■ Dataset entries
━━━━━━━━━━━━━━━━

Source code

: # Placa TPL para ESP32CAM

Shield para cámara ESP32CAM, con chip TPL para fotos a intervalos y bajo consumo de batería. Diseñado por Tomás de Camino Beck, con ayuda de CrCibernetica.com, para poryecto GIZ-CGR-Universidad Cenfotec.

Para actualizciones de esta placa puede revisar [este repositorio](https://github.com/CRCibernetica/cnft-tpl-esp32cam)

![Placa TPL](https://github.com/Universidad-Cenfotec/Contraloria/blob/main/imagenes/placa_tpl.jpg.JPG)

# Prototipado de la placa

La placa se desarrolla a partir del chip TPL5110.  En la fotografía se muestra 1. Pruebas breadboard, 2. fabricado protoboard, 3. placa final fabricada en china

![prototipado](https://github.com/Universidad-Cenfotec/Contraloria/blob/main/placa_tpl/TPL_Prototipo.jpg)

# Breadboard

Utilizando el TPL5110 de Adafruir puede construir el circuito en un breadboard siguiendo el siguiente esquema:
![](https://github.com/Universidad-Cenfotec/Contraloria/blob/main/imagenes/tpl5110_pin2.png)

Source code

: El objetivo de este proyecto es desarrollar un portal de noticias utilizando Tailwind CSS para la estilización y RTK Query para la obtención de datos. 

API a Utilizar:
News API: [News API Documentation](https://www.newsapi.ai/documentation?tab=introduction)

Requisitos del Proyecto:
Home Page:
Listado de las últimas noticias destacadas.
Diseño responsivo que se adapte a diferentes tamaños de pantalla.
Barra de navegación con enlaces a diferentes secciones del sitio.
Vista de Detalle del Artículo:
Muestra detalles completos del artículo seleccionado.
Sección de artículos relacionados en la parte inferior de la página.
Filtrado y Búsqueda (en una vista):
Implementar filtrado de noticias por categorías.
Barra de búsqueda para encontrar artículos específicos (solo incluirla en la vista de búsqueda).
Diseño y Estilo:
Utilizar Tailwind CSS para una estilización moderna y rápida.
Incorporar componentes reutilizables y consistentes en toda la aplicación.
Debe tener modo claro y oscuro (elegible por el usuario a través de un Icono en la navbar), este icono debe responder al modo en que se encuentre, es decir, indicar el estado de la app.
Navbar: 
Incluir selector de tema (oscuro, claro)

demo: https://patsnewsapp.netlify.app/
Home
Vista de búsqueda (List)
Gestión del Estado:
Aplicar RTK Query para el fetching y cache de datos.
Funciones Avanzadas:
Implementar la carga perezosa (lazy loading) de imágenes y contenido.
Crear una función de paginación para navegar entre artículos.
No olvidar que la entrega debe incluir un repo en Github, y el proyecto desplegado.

━━━━━━━━━━━━━━━━

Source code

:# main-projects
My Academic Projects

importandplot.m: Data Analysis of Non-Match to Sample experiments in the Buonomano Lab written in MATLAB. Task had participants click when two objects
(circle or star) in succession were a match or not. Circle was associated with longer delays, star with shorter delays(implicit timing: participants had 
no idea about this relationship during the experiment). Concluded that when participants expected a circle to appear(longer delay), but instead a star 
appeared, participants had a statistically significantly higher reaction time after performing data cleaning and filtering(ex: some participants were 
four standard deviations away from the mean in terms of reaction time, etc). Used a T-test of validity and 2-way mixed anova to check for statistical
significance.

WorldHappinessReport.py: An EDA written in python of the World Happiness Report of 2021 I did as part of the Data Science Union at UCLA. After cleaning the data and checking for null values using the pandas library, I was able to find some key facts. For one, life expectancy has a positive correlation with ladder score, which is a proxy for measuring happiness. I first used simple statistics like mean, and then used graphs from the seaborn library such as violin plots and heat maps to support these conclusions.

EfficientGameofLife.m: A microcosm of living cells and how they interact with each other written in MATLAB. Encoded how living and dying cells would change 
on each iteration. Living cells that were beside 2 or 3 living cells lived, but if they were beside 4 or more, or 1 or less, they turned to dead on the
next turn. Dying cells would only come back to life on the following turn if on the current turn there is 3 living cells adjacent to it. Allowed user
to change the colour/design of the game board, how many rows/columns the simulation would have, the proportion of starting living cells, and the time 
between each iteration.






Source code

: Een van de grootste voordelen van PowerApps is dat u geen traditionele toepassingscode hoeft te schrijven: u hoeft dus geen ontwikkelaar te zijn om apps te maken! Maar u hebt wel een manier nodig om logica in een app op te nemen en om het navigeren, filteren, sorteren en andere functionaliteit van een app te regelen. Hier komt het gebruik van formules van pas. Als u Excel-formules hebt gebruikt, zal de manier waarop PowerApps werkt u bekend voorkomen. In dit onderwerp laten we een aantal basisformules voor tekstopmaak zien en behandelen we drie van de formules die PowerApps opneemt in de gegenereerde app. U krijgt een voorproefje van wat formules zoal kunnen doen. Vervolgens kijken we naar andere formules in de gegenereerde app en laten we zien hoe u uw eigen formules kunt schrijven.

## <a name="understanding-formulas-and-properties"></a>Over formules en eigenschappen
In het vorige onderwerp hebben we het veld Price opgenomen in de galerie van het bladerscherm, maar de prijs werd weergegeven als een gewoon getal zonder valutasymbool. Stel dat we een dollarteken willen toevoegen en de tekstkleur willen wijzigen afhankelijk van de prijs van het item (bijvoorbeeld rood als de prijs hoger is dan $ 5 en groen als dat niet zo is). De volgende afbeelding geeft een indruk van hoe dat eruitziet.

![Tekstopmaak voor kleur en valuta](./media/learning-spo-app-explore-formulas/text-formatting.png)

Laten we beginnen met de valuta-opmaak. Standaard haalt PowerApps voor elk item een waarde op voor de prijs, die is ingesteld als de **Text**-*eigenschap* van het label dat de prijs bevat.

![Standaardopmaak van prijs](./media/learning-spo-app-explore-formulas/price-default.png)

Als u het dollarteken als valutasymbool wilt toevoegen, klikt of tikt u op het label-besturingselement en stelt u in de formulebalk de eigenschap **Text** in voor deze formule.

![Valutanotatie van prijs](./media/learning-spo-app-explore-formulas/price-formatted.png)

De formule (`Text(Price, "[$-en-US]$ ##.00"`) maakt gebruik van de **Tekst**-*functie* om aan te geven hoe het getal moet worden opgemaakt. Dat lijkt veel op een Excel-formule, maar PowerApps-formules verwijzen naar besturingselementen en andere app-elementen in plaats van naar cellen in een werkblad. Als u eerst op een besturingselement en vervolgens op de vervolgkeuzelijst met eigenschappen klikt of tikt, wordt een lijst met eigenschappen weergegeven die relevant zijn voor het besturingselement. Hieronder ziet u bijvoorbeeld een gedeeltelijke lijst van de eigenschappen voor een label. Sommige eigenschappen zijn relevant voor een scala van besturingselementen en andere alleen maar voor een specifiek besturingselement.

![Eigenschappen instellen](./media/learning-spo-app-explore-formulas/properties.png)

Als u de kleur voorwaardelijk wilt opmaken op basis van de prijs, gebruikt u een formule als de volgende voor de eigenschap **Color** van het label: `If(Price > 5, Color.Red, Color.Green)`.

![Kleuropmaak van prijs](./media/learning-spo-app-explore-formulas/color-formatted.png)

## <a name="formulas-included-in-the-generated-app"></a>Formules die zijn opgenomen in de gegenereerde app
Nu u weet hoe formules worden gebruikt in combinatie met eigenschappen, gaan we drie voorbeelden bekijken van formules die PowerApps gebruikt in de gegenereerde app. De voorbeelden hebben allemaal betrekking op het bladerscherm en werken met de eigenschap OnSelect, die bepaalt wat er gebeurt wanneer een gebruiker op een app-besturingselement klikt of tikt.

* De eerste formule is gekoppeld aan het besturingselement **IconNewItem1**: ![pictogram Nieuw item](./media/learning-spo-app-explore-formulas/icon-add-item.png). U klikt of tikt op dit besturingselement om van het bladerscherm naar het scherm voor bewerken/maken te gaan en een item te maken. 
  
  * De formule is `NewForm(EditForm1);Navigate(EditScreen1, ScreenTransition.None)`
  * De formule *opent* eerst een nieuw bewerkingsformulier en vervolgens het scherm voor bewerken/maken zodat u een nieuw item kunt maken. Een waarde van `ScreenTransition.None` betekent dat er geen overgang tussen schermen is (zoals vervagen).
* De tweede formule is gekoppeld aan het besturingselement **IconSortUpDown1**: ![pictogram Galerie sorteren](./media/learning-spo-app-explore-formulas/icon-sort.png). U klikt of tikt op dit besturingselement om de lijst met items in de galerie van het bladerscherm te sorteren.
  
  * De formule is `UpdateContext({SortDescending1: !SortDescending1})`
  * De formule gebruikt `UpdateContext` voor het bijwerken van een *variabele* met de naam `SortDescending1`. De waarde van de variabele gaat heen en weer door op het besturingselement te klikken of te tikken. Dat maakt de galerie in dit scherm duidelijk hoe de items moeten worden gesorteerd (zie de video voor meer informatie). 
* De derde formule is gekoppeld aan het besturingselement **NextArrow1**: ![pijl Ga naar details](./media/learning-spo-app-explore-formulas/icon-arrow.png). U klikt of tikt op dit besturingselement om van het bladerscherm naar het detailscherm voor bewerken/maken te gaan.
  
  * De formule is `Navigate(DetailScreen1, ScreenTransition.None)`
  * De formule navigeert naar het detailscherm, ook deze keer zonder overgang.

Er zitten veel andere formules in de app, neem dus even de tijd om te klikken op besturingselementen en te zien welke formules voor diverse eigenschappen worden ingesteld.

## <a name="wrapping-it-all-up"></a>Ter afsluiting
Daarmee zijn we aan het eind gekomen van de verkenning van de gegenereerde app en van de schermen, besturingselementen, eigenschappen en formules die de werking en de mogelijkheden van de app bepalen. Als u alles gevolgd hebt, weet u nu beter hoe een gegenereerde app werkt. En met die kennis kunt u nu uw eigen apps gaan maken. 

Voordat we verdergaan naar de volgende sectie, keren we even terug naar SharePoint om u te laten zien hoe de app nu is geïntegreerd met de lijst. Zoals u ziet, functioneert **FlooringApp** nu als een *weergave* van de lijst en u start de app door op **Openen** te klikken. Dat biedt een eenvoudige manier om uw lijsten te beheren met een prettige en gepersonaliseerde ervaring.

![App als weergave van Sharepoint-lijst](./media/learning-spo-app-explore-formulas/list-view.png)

━━━━━━━━━━━━━━━━

■ Problem requirements
Read the entries above and find each line holding the word "imagenes". Copy it out.

■ Finished task
![Placa TPL](https://github.com/Universidad-Cenfotec/Contraloria/blob/main/imagenes/placa_tpl.jpg.JPG)
![](https://github.com/Universidad-Cenfotec/Contraloria/blob/main/imagenes/tpl5110_pin2.png)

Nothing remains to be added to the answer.